For each line below that holds "provides", return the line as it stands.
[Data shown Boundary: Start]
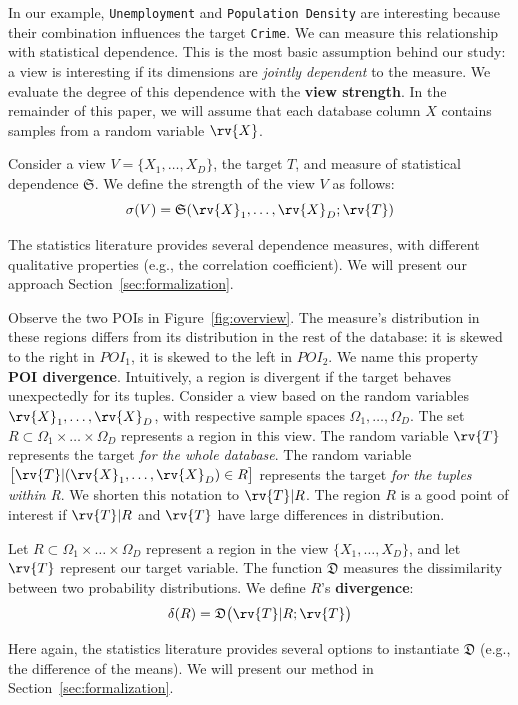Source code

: In our example, \texttt{Unemployment} and \texttt{Population Density} are
interesting because their combination influences the target \texttt{Crime}. We
can measure this relationship with statistical dependence. This is the most
basic assumption behind our study: a view is interesting if its dimensions are
\emph{jointly dependent} to the measure. We evaluate the degree of this
dependence with the \textbf{view strength}. In the remainder of this paper, we
will assume that each database column $X$ contains samples from a random
variable $\rv{X}$.
\begin{definition}
    Consider a view $V = \{X_1, \ldots, X_D\}$, the target $T$, and measure of
    statistical dependence $\mathfrak{S}$.   We
    define the strength of the view $V$ as follows:
    \begin{equation}\label{eq:strengthgen}
        \sigma(V) = \mathfrak{S}(\rv{X}_1, \ldots, \rv{X}_D ; \rv{T})
    \end{equation}
\end{definition}
The statistics literature provides several dependence measures, with different
qualitative properties (e.g., the correlation coefficient). We will present our
approach Section~\ref{sec:formalization}.

Observe the two POIs in Figure~\ref{fig:overview}.  The measure's distribution
in these regions differs from its distribution in the rest of the database: it
is skewed to the right in $POI_1$, it is skewed to the left in $POI_2$. We name
this property \textbf{POI divergence}. Intuitively, a region is divergent if
the target behaves unexpectedly for its tuples.  Consider a view based on the
random variables $\rv{X}_1, \ldots, \rv{X}_D$, with respective sample spaces
$\Omega_1, \ldots, \Omega_D$.  The set $R\subset \Omega_1 \times \ldots \times
\Omega_D$ represents a region in this view.  The random variable $\rv{T}$
represents the target \emph{for the whole database}.  The random variable
$\big[ \rv{T} | (\rv{X}_1, \ldots, \rv{X}_D) \in R \big] $ represents the
target \emph{for the tuples within R}. We shorten this notation to $\rv{T} |
R$. The region $R$ is a good point of interest if $\rv{T} |R $ and $\rv{T}$
have large differences in distribution.
\begin{definition}
    Let $R\subset \Omega_1 \times \ldots \times \Omega_D$ represent a region in
    the view $\{X_1, \ldots, X_D\}$, and let $\rv{T}$ represent our target
    variable. The function $\mathfrak{D}$ measures the dissimilarity between
    two probability distributions. We define $R$'s \textbf{divergence}:
\begin{equation}\label{eq:divergencegen}
    \delta(R) = \mathfrak{D} \big( \rv{T} | R;  \rv{T}\big)
\end{equation}
\end{definition}
Here again, the statistics literature provides several options to instantiate
$\mathfrak{D}$ (e.g., the difference of the means). We will present our method
in Section~\ref{sec:formalization}.

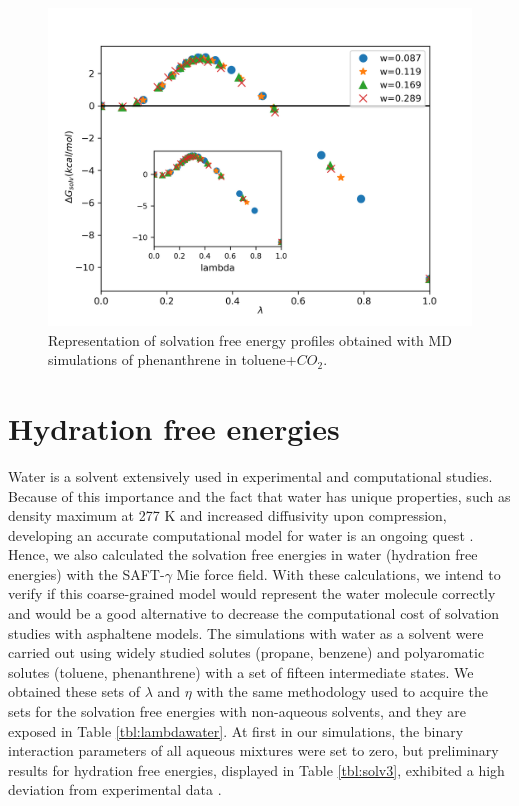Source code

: \begin{figure}[H]
\centering
\includegraphics[width=0.8\linewidth]{Figures/tolco2}
\caption{Representation of solvation free energy profiles obtained with MD simulations of phenanthrene in toluene+$CO_{2}$.}
\label{fig:Figure_1}
\end{figure}


\section{Hydration free energies}

Water is a solvent extensively used in experimental and computational studies. Because of this importance and the fact that water has unique properties, such as density maximum at 277 K and increased diffusivity upon compression, developing an accurate computational model for water is an ongoing quest \cite{hadley2012}. Hence, we also calculated the solvation free energies in water (hydration free energies) with the SAFT-$\gamma$ Mie force field. With these calculations, we intend to verify if this coarse-grained model would represent the water molecule correctly and would be a good alternative to decrease the computational cost of solvation studies with asphaltene models. The simulations with water as a solvent were carried out using widely studied solutes (propane, benzene) and polyaromatic solutes (toluene, phenanthrene) with a set of fifteen intermediate states.  We obtained these sets of $\lambda$ and $\eta$ with the same methodology used to acquire the sets for the solvation free energies with non-aqueous solvents, and they are exposed in Table \ref{tbl:lambdawater}. At first in our simulations, the binary interaction parameters of all aqueous mixtures were set to zero, but preliminary results for hydration free energies, displayed in Table \ref{tbl:solv3},  exhibited a high deviation from experimental data \cite{P29900000291, doi:10.1021/ct050097l}.


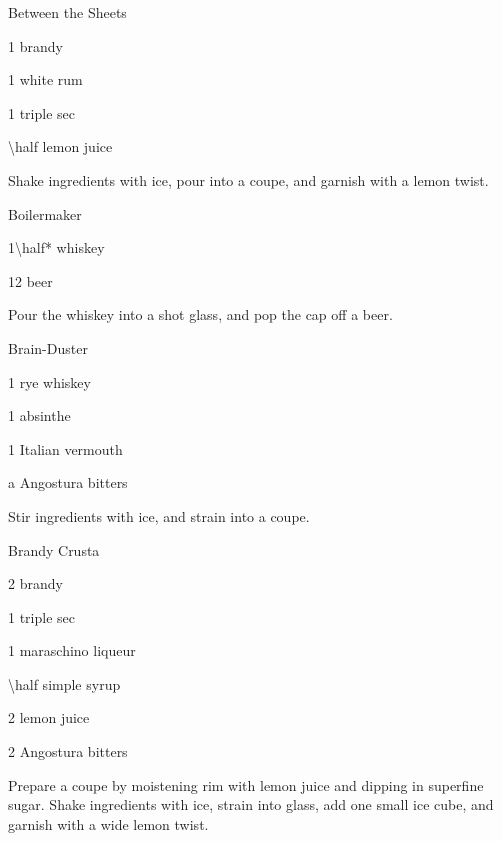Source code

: \begin{Cocktail}{Between the Sheets}
	\begin{Ingredients}
	\item \SI{1}{\oz} brandy
	\item \SI{1}{\oz} white rum
	\item \SI{1}{\oz} triple sec
	\item \SI{\half}{\oz} lemon juice
	\end{Ingredients}
	
	\begin{Instructions}
	Shake ingredients with ice, pour into a coupe, and garnish with a lemon twist.
	\end{Instructions}
\end{Cocktail}

\begin{Cocktail}{Boilermaker}
	\begin{Ingredients}
	\item \SI{1\half*}{\oz} whiskey
	\item \SI{12}{\oz} beer
	\end{Ingredients}
	
	\begin{Instructions}
	Pour the whiskey into a shot glass, and pop the cap off a beer.
	\end{Instructions}
\end{Cocktail}

\begin{Cocktail}{Brain-Duster}
	\begin{Ingredients}
	\item \SI{1}{\oz} rye whiskey
	\item \SI{1}{\oz} absinthe
	\item \SI{1}{\oz} Italian vermouth
	\item a \si{\dash} Angostura bitters
	\end{Ingredients}
	
	\begin{Instructions}
	Stir ingredients with ice, and strain into a coupe.
	\end{Instructions}
\end{Cocktail}

\begin{Cocktail}{Brandy Crusta}
	\begin{Ingredients}
	\item \SI{2}{\oz} brandy
	\item \SI{1}{\tsp} triple sec
	\item \SI{1}{\tsp} maraschino liqueur
	\item \SI{\half}{\tsp} simple syrup
	\item \SI{2}{\tsp} lemon juice
	\item 2 \si{\dashes} Angostura bitters
	\end{Ingredients}
	
	\begin{Instructions}
	Prepare a coupe by moistening rim with lemon juice and dipping in superfine sugar.  Shake ingredients with ice, strain into glass, add one small ice cube, and garnish with a wide lemon twist.
	\end{Instructions}
\end{Cocktail}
[Data shown Boundary: End]
Answer to this task
The statistics literature provides several dependence measures, with different
Here again, the statistics literature provides several options to instantiate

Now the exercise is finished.